Review by Frank Plowright
Gabby Rivera packs a lot into The Life and Time of America Chavez’s opening pages. A brief battle alongside the Ultimates on another planet is followed by two pages of America’s girlfriend Lisa breaking up with her, and then America following her dream and hitting college. It’s very nicely drawn by Joe Quinones, but reads as if he’s been provided with the rough notes for a script that’s not been completed. So does much of the remainder. There’s no little irony in a character who can travel between dimensions being completely one-dimensional herself, nothing more than a vehicle for whatever snappy soundbite Rivera puts into her mouth. As such America transmits as entirely self-absorbed, and therefore entirely unsympathetic.
There’s seemingly no editing, certainly no consideration that a story’s best not told in the one-liners so often referenced in smugly self-aware dialogue, or any thought that preaching isn’t the best way to engage with an audience. Almost everything about the first four chapters of The Life and Times of America Chavez is relentlessly shallow, and that’s such a wasted opportunity with an indestructible, orphaned gay teenager who can skip through time and dimensions. Instead her story is one of frequently random encounters in three page segments.
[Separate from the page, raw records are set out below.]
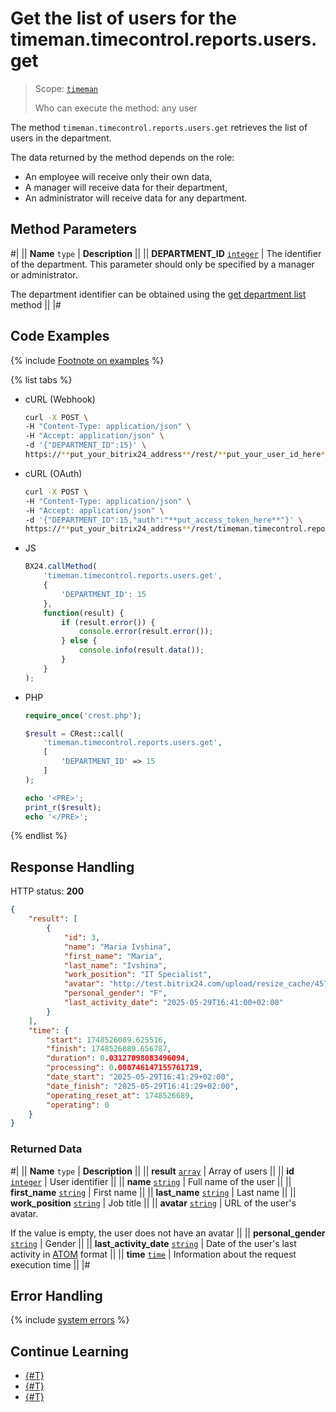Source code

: # Get the list of users for the timeman.timecontrol.reports.users.get

> Scope: [`timeman`](../../scopes/permissions.md)
>
> Who can execute the method: any user

The method `timeman.timecontrol.reports.users.get` retrieves the list of users in the department.

The data returned by the method depends on the role:
- An employee will receive only their own data,
- A manager will receive data for their department,
- An administrator will receive data for any department.

## Method Parameters

#|
|| **Name**
`type` | **Description** ||
|| **DEPARTMENT_ID**
[`integer`](../../data-types.md) | The identifier of the department. This parameter should only be specified by a manager or administrator.

The department identifier can be obtained using the [get department list](../../departments/department-get.md) method ||
|#

## Code Examples

{% include [Footnote on examples](../../../_includes/examples.md) %}

{% list tabs %}

- cURL (Webhook)

    ```bash
    curl -X POST \
    -H "Content-Type: application/json" \
    -H "Accept: application/json" \
    -d '{"DEPARTMENT_ID":15}' \
    https://**put_your_bitrix24_address**/rest/**put_your_user_id_here**/**put_your_webhook_here**/timeman.timecontrol.reports.users.get
    ```

- cURL (OAuth)

    ```bash
    curl -X POST \
    -H "Content-Type: application/json" \
    -H "Accept: application/json" \
    -d '{"DEPARTMENT_ID":15,"auth":"**put_access_token_here**"}' \
    https://**put_your_bitrix24_address**/rest/timeman.timecontrol.reports.users.get
    ```

- JS

    ```js
    BX24.callMethod(
        'timeman.timecontrol.reports.users.get',
        {
            'DEPARTMENT_ID': 15
        },
        function(result) {
            if (result.error()) {
                console.error(result.error());
            } else {
                console.info(result.data());
            }
        }
    );
    ```

- PHP

    ```php
    require_once('crest.php');

    $result = CRest::call(
        'timeman.timecontrol.reports.users.get',
        [
            'DEPARTMENT_ID' => 15
        ]
    );

    echo '<PRE>';
    print_r($result);
    echo '</PRE>';
    ```

{% endlist %}

## Response Handling

HTTP status: **200**

```json
{
    "result": [
        {
            "id": 3,
            "name": "Maria Ivshina",
            "first_name": "Maria",
            "last_name": "Ivshina",
            "work_position": "IT Specialist",
            "avatar": "http://test.bitrix24.com/upload/resize_cache/45749/7acf4ca766af5d8/main/c89/c89c6b73470635c/4R5A1256.png",
            "personal_gender": "F",
            "last_activity_date": "2025-05-29T16:41:00+02:00"
        }
    ],
    "time": {
        "start": 1748526089.625516,
        "finish": 1748526089.656787,
        "duration": 0.03127098083496094,
        "processing": 0.008746147155761719,
        "date_start": "2025-05-29T16:41:29+02:00",
        "date_finish": "2025-05-29T16:41:29+02:00",
        "operating_reset_at": 1748526689,
        "operating": 0
    }
}
```

### Returned Data

#|
|| **Name**
`type` | **Description** ||
|| **result**
[`array`](../../data-types.md) | Array of users ||
|| **id**
[`integer`](../../data-types.md) | User identifier ||
|| **name**
[`string`](../../data-types.md) | Full name of the user ||
|| **first_name**
[`string`](../../data-types.md) | First name ||
|| **last_name**
[`string`](../../data-types.md) | Last name ||
|| **work_position**
[`string`](../../data-types.md) | Job title ||
|| **avatar**
[`string`](../../data-types.md) | URL of the user's avatar.

If the value is empty, the user does not have an avatar ||
|| **personal_gender**
[`string`](../../data-types.md) | Gender ||
|| **last_activity_date**
[`string`](../../data-types.md) | Date of the user's last activity in [ATOM](https://www.php.net/manual/en/class.datetimeinterface.php#datetimeinterface.constants.atom) format ||
|| **time**
[`time`](../../data-types.md#time) | Information about the request execution time ||
|#

## Error Handling

{% include [system errors](../../../_includes/system-errors.md) %}

## Continue Learning 

- [{#T}](./index.md)
- [{#T}](./timeman-timecontrol-report-add.md)
- [{#T}](./timeman-timecontrol-reports-get.md)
The best moments are when Rivera stops trying to be smart and allows some genuine emotion through, such as a confidence boosting session with Storm. The motivation for other characters comes across as contrived, Saturday morning cartoon shorthand.
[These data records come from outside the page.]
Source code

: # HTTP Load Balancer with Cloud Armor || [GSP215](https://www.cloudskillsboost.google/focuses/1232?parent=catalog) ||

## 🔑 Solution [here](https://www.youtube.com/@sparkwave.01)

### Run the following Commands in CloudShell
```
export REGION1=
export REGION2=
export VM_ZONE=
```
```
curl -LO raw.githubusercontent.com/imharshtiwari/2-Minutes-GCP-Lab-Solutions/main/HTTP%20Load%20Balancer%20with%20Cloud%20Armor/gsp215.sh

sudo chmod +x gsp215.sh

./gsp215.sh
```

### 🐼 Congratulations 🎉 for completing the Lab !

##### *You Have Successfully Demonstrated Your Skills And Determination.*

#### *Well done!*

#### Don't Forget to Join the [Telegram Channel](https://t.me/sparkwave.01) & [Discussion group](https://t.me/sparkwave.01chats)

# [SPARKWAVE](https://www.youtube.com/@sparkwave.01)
Artistically, there are no problems. Quinones (sample art left), Ming Doyle and Stacey Lee are all very good, providing appealing people, and toward the end Ramon Villalobos (sample art right) works in a slightly more stylised fashion, but his pages are also nice. He’s working on what proves to be the collection’s highlight. Over two final chapters, collaborating with Kelly Thompson as Hawkeye guest stars, Rivera finally manages to suppress the one-liners to an extent and focus on a narrative, even commenting in-story on the random nature of what came before. A healthy does of whimsical eccentricity continues, but sense can be made of it, and the final two chapters tie everything up. Questions remain as to why certain people would behave in a certain way if not for the convenience of the plot, but at least these chapters offer a sense of hope for better times in Fast and Fuertona.